Feeling burnt out because your new job wasn’t what you applied for? Maybe you were excited about all the responsibilities the job posting listed, but now that you’ve got the position, you aren’t being entrusted with any of them. Or maybe they either underestimated or overestimated the qualifications that were required to do this job. Regardless, it’s just not a good fit, but you’ve already signed on – what do you do?
Give It a Shot
It’s a new job and you’re still finding your footing – maybe getting the job you dreamt of is only a matter of waiting it out. “First, try to stick it out,” suggests Style Nine to Five Founder, Christie Lohr. “Keep in mind that you’re new so you might still have to prove yourself. Go the extra mile, voice how eager you are, and see what happens when you give it some time.”

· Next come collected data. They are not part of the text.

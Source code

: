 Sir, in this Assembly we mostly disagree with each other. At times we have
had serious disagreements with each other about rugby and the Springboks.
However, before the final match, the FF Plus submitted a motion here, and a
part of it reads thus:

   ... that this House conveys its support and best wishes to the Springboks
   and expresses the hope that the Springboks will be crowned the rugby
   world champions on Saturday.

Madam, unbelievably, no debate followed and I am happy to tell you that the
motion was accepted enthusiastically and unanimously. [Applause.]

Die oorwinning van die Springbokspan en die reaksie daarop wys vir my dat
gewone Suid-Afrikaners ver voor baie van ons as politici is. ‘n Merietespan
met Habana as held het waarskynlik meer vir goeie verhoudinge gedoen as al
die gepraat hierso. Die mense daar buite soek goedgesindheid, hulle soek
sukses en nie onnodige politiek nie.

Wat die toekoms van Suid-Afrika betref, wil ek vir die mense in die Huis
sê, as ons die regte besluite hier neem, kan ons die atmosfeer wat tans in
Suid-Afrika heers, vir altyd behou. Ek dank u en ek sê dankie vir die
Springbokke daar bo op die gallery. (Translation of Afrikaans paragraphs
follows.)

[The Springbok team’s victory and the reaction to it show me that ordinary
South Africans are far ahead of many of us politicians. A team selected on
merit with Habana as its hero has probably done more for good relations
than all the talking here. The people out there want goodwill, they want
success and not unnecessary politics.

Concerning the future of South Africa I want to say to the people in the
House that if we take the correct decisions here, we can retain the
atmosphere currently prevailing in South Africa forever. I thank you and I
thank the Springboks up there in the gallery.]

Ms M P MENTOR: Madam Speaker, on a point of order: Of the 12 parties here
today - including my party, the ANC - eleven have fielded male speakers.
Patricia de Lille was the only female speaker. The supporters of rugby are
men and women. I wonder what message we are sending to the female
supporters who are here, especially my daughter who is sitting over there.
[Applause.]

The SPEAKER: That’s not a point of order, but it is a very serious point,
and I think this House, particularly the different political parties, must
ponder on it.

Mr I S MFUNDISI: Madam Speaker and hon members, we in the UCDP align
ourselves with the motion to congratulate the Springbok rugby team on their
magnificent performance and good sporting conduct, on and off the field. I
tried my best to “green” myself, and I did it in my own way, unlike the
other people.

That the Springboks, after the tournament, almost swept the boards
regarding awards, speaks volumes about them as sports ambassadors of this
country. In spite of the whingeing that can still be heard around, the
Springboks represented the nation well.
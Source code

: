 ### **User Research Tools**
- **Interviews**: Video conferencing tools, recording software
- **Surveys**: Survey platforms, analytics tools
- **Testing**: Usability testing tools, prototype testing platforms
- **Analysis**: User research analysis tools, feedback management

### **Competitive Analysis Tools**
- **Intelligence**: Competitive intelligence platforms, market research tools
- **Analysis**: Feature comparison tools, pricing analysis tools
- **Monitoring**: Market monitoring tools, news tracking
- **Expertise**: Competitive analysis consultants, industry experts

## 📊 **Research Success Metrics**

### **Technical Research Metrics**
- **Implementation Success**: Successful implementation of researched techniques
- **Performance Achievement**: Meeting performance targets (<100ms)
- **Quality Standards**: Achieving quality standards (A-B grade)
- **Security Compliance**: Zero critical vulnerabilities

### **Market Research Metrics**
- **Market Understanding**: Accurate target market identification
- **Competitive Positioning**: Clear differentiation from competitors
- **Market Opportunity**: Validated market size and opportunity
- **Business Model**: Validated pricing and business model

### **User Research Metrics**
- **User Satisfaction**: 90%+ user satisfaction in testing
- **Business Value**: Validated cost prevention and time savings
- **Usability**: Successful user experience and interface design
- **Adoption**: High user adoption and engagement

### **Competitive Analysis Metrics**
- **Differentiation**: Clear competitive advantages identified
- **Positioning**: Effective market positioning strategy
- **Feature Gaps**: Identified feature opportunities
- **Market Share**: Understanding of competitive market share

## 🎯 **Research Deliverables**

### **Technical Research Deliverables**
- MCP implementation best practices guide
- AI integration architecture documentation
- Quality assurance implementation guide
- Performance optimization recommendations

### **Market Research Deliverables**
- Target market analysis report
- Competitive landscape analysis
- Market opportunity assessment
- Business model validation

This is the first thing you should attempt to do in such a situation – stay at the job and be the attentive employee you would be if the position was exactly what you wanted it to be. While powering through the responsibilities you don’t want to do, stay optimistic and make sure everyone’s aware you’re ready to take on the duties you’d initially wanted when they’re ready for you. Be calm and be positive!
Voice Your Concerns
Don’t be afraid to have an honest conversation with your new manager. Be respectful and professional, of course, but let them know that the position doesn’t seem to be what was advertised in the job posting. Explain why with tangible examples – are there different responsibilities than it suggested you would have? Have you not been given as much free reign as promised, or on the opposite end, is there too little guidance for a newcomer?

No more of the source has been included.